The Obama administration has been pressured to take retaliatory action against China’s “policy” of devaluing its currency. What happens when a country devalues its currency? Simply put, Chinese exports are cheaper and more attractive when it keeps its yuan low, resulting in a trade imbalance. The less Americans sell, the worse off they are, and the more manufacturing jobs they lose to the Chinese – hence the misdirected anger.
Politicians have taken full advantage of this. No less than 29 senatorial and congressional candidates from both parties, according to a New York Times article, have variously painted their opponents as Chinese sympathizers who have exported American jobs. Ohio congressman Zack Space (D), West Virginia hopeful Spike Maynard (R), Nevada incumbent Harry Reid (D) among others have capitalized on worker frustration to gain voters.
An educated perspective demands that Americans look past the uneasy truth of their own shortcomings. “China,” as Time Editorialist Zachary Karabell pointed out, “is far from perfect and seeks its own advantage, but holding it accountable for our domestic problem is beyond anachronistic.” A similar scapegoating of Japan during the 1980s for taking away manufacturing jobs and has been a perennial way for politicians win over a credulous public.
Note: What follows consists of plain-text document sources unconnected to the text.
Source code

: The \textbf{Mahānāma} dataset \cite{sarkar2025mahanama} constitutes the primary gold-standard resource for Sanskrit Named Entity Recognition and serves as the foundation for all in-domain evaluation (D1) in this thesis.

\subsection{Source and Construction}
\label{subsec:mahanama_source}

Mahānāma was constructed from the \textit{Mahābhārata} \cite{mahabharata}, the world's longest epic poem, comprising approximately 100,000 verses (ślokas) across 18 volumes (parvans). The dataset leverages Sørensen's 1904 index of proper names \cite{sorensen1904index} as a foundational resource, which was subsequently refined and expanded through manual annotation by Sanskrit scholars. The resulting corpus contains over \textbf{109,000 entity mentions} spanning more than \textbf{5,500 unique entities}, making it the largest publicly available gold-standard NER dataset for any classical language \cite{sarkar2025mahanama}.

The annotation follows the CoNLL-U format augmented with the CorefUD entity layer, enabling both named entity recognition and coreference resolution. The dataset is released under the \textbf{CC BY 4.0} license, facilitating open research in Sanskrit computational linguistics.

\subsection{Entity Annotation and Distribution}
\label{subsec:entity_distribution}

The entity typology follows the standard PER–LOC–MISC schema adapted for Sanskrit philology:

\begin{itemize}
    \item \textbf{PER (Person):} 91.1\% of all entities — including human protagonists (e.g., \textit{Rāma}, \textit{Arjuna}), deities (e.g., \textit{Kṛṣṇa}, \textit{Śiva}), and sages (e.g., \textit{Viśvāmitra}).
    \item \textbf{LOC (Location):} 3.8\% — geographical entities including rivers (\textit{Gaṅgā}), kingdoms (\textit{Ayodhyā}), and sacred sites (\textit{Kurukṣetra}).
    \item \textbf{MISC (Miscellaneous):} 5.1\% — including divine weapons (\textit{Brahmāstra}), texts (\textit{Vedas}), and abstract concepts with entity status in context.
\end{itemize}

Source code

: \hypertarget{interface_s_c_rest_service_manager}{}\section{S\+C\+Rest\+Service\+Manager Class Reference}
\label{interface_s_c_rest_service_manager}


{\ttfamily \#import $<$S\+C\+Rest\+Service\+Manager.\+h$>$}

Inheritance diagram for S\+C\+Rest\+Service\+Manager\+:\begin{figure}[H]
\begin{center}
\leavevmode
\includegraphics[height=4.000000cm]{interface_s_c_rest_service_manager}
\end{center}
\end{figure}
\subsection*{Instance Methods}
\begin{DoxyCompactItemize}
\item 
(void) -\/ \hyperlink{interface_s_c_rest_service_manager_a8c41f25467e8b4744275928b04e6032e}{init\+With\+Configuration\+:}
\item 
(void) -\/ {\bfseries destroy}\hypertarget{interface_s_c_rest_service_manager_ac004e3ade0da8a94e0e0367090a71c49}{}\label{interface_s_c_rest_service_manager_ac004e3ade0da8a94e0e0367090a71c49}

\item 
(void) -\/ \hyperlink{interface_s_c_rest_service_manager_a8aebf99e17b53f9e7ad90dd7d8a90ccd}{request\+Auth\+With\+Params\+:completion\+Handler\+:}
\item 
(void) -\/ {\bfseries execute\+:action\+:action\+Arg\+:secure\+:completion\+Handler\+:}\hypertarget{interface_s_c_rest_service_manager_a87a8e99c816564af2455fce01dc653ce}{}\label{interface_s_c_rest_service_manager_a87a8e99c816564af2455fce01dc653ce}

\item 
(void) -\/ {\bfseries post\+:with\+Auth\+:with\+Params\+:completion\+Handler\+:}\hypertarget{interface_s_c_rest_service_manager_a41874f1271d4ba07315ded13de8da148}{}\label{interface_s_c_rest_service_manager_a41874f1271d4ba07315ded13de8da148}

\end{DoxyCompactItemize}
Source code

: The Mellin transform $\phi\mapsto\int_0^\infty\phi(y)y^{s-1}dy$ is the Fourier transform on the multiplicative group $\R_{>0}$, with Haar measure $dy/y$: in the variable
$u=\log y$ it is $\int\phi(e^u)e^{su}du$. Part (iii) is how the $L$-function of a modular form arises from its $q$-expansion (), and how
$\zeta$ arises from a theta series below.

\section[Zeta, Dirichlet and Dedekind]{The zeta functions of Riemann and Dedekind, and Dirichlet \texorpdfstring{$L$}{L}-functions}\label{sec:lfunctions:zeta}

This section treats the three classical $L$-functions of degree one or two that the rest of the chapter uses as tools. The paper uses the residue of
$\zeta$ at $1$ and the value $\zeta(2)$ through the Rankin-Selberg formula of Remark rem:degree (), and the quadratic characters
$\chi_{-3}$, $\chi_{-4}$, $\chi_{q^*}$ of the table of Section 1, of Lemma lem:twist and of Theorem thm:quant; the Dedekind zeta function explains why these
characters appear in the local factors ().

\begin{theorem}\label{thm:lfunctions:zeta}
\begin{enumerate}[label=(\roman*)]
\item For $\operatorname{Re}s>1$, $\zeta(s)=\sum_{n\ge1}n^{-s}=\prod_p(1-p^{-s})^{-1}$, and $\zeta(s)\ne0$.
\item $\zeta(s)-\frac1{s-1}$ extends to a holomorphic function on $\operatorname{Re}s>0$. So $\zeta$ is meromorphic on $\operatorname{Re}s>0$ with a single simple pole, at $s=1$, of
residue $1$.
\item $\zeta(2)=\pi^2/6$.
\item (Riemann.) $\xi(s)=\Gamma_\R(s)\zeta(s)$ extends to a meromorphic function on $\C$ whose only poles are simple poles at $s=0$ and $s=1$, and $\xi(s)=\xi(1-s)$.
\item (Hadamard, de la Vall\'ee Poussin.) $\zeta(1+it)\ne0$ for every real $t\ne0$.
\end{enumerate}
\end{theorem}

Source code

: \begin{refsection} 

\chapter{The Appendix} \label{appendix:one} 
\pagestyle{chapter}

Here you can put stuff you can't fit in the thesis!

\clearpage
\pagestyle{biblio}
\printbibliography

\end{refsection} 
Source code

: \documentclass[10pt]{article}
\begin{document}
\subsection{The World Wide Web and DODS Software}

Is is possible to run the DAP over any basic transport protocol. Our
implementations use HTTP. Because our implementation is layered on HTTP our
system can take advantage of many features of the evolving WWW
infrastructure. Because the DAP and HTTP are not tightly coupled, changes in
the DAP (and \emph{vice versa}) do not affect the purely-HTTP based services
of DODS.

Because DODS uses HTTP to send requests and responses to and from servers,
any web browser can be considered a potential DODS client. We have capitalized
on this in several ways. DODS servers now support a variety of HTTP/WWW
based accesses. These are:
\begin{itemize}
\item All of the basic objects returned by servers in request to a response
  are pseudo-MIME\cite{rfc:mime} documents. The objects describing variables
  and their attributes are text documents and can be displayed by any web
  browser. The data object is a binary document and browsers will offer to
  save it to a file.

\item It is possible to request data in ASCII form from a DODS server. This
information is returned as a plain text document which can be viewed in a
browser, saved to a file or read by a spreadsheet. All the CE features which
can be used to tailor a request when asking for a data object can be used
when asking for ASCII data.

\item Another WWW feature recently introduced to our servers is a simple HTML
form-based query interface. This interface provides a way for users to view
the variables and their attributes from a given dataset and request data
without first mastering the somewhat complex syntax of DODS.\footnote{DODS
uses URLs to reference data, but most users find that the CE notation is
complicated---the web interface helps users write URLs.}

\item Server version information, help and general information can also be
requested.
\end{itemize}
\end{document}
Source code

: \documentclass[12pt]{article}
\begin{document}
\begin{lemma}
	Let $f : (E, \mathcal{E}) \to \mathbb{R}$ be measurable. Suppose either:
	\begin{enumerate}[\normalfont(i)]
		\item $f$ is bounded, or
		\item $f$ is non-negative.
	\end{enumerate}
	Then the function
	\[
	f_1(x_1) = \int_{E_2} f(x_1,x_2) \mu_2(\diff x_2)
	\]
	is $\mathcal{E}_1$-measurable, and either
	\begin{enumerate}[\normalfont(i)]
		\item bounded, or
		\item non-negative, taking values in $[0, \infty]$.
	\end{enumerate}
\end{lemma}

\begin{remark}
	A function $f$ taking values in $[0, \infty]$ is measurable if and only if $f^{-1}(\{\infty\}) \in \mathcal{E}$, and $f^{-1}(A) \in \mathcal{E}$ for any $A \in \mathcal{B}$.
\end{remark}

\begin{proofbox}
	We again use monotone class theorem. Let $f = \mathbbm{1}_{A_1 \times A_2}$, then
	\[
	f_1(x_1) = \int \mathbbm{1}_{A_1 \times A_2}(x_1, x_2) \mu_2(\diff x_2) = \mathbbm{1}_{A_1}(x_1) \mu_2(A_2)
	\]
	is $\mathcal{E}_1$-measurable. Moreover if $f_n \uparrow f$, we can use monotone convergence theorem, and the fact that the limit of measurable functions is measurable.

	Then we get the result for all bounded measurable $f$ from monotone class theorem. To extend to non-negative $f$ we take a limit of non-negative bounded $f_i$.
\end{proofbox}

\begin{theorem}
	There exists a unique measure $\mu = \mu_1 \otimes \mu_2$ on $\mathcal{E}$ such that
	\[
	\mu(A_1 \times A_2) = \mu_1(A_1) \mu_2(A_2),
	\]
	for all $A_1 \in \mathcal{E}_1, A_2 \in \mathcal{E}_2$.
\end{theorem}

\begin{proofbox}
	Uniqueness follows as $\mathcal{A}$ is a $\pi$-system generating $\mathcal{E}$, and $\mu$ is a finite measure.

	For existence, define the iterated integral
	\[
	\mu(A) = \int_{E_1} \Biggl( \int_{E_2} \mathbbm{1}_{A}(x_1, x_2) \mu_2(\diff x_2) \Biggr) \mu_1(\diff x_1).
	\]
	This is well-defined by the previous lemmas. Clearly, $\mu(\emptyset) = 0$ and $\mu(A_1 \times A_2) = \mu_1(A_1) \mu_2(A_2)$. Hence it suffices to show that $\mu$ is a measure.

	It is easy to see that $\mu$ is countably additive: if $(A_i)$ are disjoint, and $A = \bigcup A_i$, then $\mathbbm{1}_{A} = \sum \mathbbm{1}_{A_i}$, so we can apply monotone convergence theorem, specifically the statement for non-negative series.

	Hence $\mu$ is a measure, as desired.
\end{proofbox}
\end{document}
The truth is the American economy has been deteriorating while China has been growing 10% annually over the last ten years. Long term Chinese investment in its infrastructure and education has been setting the stage for a robust economy, and now they are reaping its benefits. American students ranked 21st out of 30 industrialized nations in science literacy and 25th in math (based on the 2006 PISA report), and they lag Chinese counterparts in fortifying industrial and technological infrastructure. Would the fiercely proud Chinese have let ten years go by without rebuilding the World Trade Center? The famous innovation edge Americans hold may not last long.
One promising step has been taken by the current administration. President Obama launched an “Educate to Innovate” initiative in 2010 to improve student performance and participation in STEM (Science, Technology, Engineering and Mathematics) fields and invested in public/private partnerships to make it happen. A long-term investment in education can only benefit a nation in its future progress, but will it be too late? One thing is for sure: hostility towards another nation as an excuse to galvanize a nation may be politically natural, but is not an educated solution to improving the American economy.
UPDATE: The noted American policy analyst Fareed Zakaria supports the notion of shifting from American consumption to investment to improve the long term American economy in the November 1, 2010 issue of Time magazine: “[America] has managed to invest in human capital by taking smart, motivated people from around the globe, educating them…and then unleashing them in a dynamic economy.” He asserts the importance of going back to investing in education and training, research and technology, innovation and infrastructure, very similar to my original post above.